━━━ Supplied records

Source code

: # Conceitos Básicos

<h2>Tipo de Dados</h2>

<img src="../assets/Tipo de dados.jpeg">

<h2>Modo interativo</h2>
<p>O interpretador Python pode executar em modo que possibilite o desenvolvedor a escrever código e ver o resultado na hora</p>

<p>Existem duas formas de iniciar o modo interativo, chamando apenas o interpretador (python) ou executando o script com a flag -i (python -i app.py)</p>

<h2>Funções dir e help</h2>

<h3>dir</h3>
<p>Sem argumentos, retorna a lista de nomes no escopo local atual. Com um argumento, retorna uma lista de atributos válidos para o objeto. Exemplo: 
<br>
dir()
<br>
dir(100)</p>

━━━━━━
━━━ Supplied records

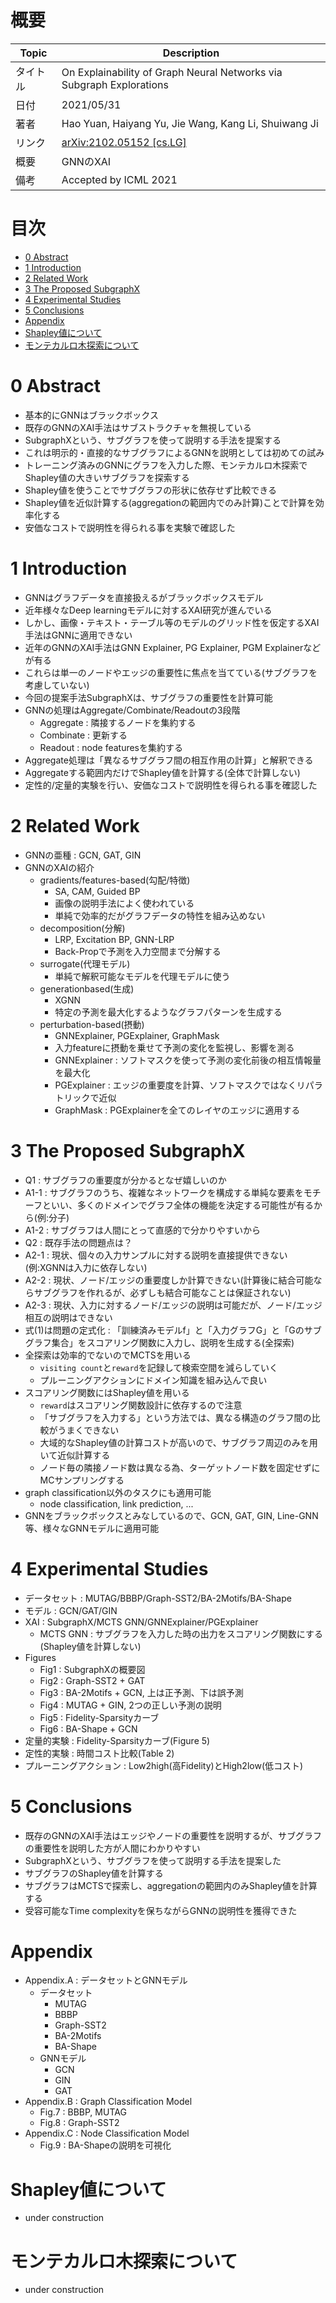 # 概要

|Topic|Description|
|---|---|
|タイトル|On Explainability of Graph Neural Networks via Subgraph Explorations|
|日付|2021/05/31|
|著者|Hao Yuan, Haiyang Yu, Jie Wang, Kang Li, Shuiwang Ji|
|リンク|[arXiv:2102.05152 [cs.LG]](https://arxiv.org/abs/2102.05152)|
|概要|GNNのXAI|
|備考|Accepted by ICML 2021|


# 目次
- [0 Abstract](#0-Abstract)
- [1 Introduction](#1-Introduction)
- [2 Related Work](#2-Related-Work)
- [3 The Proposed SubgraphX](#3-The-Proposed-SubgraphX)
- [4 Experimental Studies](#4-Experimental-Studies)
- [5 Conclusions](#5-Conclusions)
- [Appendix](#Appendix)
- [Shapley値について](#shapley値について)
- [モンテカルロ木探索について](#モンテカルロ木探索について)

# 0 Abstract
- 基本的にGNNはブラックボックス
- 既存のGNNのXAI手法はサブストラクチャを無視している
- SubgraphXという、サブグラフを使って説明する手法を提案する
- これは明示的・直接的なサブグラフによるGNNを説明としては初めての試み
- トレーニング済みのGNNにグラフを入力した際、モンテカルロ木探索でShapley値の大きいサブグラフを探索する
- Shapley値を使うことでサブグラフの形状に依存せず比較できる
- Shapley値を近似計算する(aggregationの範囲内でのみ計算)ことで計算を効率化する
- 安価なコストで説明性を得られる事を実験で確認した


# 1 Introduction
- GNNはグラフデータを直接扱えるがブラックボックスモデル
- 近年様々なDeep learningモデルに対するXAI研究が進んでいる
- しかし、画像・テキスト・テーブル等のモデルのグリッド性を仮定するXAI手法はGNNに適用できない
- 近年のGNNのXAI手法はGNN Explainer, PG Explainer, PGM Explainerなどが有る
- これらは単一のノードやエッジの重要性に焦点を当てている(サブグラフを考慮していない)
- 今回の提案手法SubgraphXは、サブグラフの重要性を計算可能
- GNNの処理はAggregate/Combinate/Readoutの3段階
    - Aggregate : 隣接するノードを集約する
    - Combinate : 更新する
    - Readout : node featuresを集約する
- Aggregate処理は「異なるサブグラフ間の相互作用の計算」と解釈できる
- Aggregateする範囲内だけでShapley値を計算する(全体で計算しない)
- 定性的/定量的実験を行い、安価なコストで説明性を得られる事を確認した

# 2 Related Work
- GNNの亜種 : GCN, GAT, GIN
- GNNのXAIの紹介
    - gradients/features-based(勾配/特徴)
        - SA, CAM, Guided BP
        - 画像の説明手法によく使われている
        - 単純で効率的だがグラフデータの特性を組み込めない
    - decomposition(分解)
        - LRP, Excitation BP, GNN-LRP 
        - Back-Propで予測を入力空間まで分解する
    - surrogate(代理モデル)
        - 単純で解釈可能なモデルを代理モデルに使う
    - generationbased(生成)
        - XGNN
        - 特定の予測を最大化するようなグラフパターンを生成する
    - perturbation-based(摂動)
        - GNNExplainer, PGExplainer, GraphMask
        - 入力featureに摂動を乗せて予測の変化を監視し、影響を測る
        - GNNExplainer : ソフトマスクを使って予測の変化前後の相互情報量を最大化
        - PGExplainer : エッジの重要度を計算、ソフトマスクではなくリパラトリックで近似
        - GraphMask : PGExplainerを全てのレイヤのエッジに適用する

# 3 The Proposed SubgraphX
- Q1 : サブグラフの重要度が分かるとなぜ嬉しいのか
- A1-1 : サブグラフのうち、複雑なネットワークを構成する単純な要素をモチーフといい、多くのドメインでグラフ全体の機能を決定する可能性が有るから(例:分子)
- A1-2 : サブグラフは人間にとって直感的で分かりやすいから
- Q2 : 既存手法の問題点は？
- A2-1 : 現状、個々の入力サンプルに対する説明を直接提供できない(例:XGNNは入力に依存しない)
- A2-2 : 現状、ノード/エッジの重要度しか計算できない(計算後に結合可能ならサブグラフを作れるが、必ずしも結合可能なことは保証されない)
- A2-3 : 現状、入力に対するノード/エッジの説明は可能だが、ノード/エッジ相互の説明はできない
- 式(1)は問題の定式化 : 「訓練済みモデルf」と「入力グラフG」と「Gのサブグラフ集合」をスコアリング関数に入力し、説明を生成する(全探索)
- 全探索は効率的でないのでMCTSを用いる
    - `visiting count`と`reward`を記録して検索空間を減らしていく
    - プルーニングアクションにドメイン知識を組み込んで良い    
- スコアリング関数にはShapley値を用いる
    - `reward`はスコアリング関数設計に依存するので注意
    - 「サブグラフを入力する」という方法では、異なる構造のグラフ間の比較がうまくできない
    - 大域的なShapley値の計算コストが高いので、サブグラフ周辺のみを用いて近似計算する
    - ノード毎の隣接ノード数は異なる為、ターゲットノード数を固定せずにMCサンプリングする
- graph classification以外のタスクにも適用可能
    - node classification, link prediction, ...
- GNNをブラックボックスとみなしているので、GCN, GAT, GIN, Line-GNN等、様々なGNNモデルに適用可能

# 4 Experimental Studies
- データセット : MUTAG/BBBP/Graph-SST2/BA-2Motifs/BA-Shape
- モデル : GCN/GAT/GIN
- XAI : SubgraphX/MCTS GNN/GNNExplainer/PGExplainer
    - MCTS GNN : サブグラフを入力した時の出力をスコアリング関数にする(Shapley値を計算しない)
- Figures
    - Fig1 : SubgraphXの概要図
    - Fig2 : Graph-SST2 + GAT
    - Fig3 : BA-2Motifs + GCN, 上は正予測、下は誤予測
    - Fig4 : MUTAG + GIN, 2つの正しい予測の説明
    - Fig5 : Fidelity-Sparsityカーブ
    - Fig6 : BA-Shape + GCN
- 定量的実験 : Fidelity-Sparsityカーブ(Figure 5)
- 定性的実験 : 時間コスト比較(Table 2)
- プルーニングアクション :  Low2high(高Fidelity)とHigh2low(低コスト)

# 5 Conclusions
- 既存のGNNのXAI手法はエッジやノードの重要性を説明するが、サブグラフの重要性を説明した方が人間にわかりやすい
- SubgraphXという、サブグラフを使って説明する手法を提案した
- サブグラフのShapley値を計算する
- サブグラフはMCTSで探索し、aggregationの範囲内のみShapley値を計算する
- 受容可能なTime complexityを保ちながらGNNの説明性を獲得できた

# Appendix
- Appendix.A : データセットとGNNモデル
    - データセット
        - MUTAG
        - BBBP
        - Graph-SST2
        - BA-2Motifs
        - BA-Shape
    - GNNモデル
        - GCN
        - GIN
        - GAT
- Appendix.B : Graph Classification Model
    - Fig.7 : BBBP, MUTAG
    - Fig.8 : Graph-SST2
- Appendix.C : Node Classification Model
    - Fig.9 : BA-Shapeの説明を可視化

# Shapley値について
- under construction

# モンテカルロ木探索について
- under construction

━━━━━━

--- How to complete this task ---
Of all the entries above, output exactly the lines between the one holding "Source code" and the one holding "dir(100)</p>", inclusive.

--- Solution for this problem ---
Source code

: # Conceitos Básicos

<h2>Tipo de Dados</h2>

<img src="../assets/Tipo de dados.jpeg">

<h2>Modo interativo</h2>
<p>O interpretador Python pode executar em modo que possibilite o desenvolvedor a escrever código e ver o resultado na hora</p>

<p>Existem duas formas de iniciar o modo interativo, chamando apenas o interpretador (python) ou executando o script com a flag -i (python -i app.py)</p>

<h2>Funções dir e help</h2>

<h3>dir</h3>
<p>Sem argumentos, retorna a lista de nomes no escopo local atual. Com um argumento, retorna uma lista de atributos válidos para o objeto. Exemplo: 
<br>
dir()
<br>
dir(100)</p>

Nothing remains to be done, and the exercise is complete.